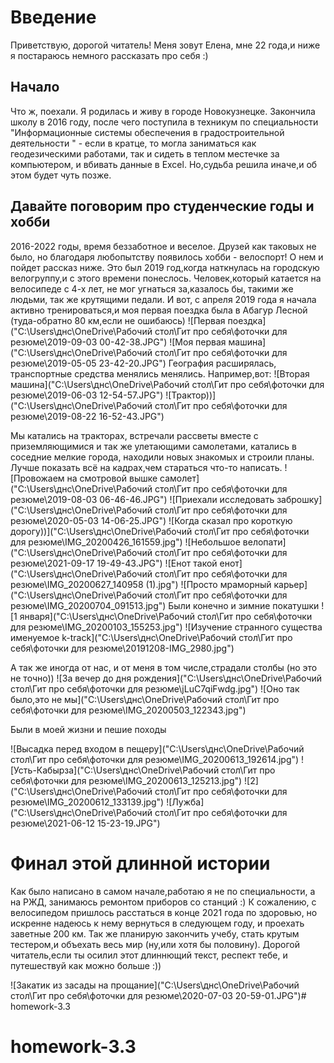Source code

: # Введение
Приветствую, дорогой читатель! Меня зовут Елена, мне 22 года,и ниже я постараюсь немного рассказать про себя :)

## Начало

Что ж, поехали. Я родилась и живу в городе Новокузнецке. Закончила школу в 2016 году, после чего поступила в техникум по специальности "Информационные системы обеспечения в градостроительной деятельности " - если в кратце, то могла заниматься как геодезическими работами, так и сидеть в теплом местечке за компьютером, и вбивать данные в Excel. Но,судьба решила иначе,и об этом будет чуть позже.

## Давайте поговорим про студенческие годы и хобби

2016-2022 годы, время беззаботное и веселое. Друзей как таковых не было, но благодаря любопытству появилось хобби - велоспорт! О нем и пойдет рассказ ниже.
Это был 2019 год,когда наткнулась на городскую велогруппу,и с этого времени понеслось. Человек,который катается на велосипеде с 4-х лет, не мог угнаться за,казалось бы, такими же людьми, так же крутящими педали. И вот, с апреля 2019 года я начала активно тренироваться,и моя первая поездка была в Абагур Лесной (туда-обратно 80 км,если не ошибаюсь)
![Первая поездка]("C:\Users\днс\OneDrive\Рабочий стол\Гит про себя\фоточки для резюме\2019-09-03 00-42-38.JPG")
![Моя первая машина]("C:\Users\днс\OneDrive\Рабочий стол\Гит про себя\фоточки для резюме\2019-05-05 23-42-20.JPG")
География расширялась, транспортные средства менялись менялись. Например,вот:
![Вторая машина]("C:\Users\днс\OneDrive\Рабочий стол\Гит про себя\фоточки для резюме\2019-06-03 12-54-57.JPG")
![Трактор))]("C:\Users\днс\OneDrive\Рабочий стол\Гит про себя\фоточки для резюме\2019-08-22 16-52-43.JPG")

Мы катались на тракторах, встречали рассветы вместе с приземляющимися и так же улетающими самолетами, катались в соседние мелкие города, находили новых знакомых и строили планы. Лучше показать всё на кадрах,чем стараться что-то написать.
![Провожаем на смотровой вышке самолет]("C:\Users\днс\OneDrive\Рабочий стол\Гит про себя\фоточки для резюме\2019-08-03 06-46-46.JPG")
![Приехали исследовать заброшку]("C:\Users\днс\OneDrive\Рабочий стол\Гит про себя\фоточки для резюме\2020-05-03 14-06-25.JPG")
![Когда сказал про короткую дорогу))]("C:\Users\днс\OneDrive\Рабочий стол\Гит про себя\фоточки для резюме\IMG_20200426_161559.jpg")
![Небольшое велопати]("C:\Users\днс\OneDrive\Рабочий стол\Гит про себя\фоточки для резюме\2021-09-17 19-49-43.JPG")
![Енот такой енот]("C:\Users\днс\OneDrive\Рабочий стол\Гит про себя\фоточки для резюме\IMG_20200627_140958 (1).jpg")
![Просто мраморный карьер]("C:\Users\днс\OneDrive\Рабочий стол\Гит про себя\фоточки для резюме\IMG_20200704_091513.jpg")
Были конечно и зимние покатушки
![1 января]("C:\Users\днс\OneDrive\Рабочий стол\Гит про себя\фоточки для резюме\IMG_20200103_155253.jpg")
![Изучение странного существа именуемое k-track]("C:\Users\днс\OneDrive\Рабочий стол\Гит про себя\фоточки для резюме\20191208-IMG_2980.jpg")

А так же иногда от нас, и от меня в том числе,страдали столбы (но это не точно))
![За вечер до дня рождения]("C:\Users\днс\OneDrive\Рабочий стол\Гит про себя\фоточки для резюме\jLuC7qiFwdg.jpg")
![Оно так было,это не мы]("C:\Users\днс\OneDrive\Рабочий стол\Гит про себя\фоточки для резюме\IMG_20200503_122343.jpg")

Были в моей жизни и пешие походы

![Высадка перед входом в пещеру]("C:\Users\днс\OneDrive\Рабочий стол\Гит про себя\фоточки для резюме\IMG_20200613_192614.jpg")
![Усть-Кабырза]("C:\Users\днс\OneDrive\Рабочий стол\Гит про себя\фоточки для резюме\IMG_20200613_125213.jpg")
![2]("C:\Users\днс\OneDrive\Рабочий стол\Гит про себя\фоточки для резюме\IMG_20200612_133139.jpg")
![Лужба]("C:\Users\днс\OneDrive\Рабочий стол\Гит про себя\фоточки для резюме\2021-06-12 15-23-19.JPG")

# Финал этой длинной истории

Как было написано в самом начале,работаю я не по специальности, а на РЖД, занимаюсь ремонтом приборов со станций :) К сожалению, с велосипедом пришлось расстаться в конце 2021 года по здоровью, но искренне надеюсь к нему вернуться в следующем году, и проехать заветные 200 км. Так же планирую закончить учебу, стать крутым тестером,и объехать весь мир (ну,или хотя бы половину). Дорогой читатель,если ты осилил этот длиннющий текст, респект тебе, и путешествуй как можно больше :))

![Закатик из засады на прощание]("C:\Users\днс\OneDrive\Рабочий стол\Гит про себя\фоточки для резюме\2020-07-03 20-59-01.JPG")# homework-3.3
# homework-3.3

-----

Copy each line holding the word "году" from the listing above.

*Answer to this task:*
Что ж, поехали. Я родилась и живу в городе Новокузнецке. Закончила школу в 2016 году, после чего поступила в техникум по специальности "Информационные системы обеспечения в градостроительной деятельности " - если в кратце, то могла заниматься как геодезическими работами, так и сидеть в теплом местечке за компьютером, и вбивать данные в Excel. Но,судьба решила иначе,и об этом будет чуть позже.
Как было написано в самом начале,работаю я не по специальности, а на РЖД, занимаюсь ремонтом приборов со станций :) К сожалению, с велосипедом пришлось расстаться в конце 2021 года по здоровью, но искренне надеюсь к нему вернуться в следующем году, и проехать заветные 200 км. Так же планирую закончить учебу, стать крутым тестером,и объехать весь мир (ну,или хотя бы половину). Дорогой читатель,если ты осилил этот длиннющий текст, респект тебе, и путешествуй как можно больше :))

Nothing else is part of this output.